Oh, I forgot to tell you, the movie I went too....I went to see Miss Potter, if you haven't seen it, it's so sweet. Touching and well, it's a great story that turns love story in a oldies kind of way, for me a tear jerker, but that is me with.....well you'll have to find out for yourself. Talk about some who knows what they want and go for it no matter what! At that time it took a powerful woman to go through what she went through and bust through to the other side.
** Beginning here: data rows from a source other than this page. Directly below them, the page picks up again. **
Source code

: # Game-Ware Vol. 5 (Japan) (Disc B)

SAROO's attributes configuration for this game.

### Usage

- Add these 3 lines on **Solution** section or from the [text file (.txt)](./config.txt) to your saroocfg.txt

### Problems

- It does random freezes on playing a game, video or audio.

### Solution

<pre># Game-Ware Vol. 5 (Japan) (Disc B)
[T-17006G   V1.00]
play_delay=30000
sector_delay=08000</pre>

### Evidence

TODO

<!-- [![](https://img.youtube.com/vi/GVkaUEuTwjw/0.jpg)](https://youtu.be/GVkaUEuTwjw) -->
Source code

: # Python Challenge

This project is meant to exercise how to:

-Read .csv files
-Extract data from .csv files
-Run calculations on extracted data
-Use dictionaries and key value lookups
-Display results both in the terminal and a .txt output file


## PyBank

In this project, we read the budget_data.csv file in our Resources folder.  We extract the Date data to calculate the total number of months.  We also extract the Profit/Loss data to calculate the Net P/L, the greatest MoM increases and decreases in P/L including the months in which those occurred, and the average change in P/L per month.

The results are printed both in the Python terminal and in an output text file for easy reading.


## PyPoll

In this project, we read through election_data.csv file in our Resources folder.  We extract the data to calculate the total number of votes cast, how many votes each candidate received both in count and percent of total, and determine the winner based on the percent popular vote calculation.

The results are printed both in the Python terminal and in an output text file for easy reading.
Another great movie to tell you to do what you love, what your heart wants to do and all will fall in line, it' powerful, she had no idea how successful she was at first as she wasn't doing it for money but she was able by the end to help so many in the end saving land, it was just so wonderful, what a great story of faith in ones self, ones art and going for it! And YEAH for fathers for stepping in and encouraging their daughters!
So my friends I really am loving it here, I'm so thrilled about India, but right now I'm pooped and need my bed. Considering a massage before bed, who knows if I will. But my pillow is really calling me though! I miss and love you so much and send you many hugs. Be well, be in love with your life, keep breathing, and keep in touch, I love hearing from you. Love and blessings, talk to you from India next, Heather
Mal and Jade, yes I promised you photos of me on my blog, but this place doesn't allow that from here, maybe next time. I haven't forgotten!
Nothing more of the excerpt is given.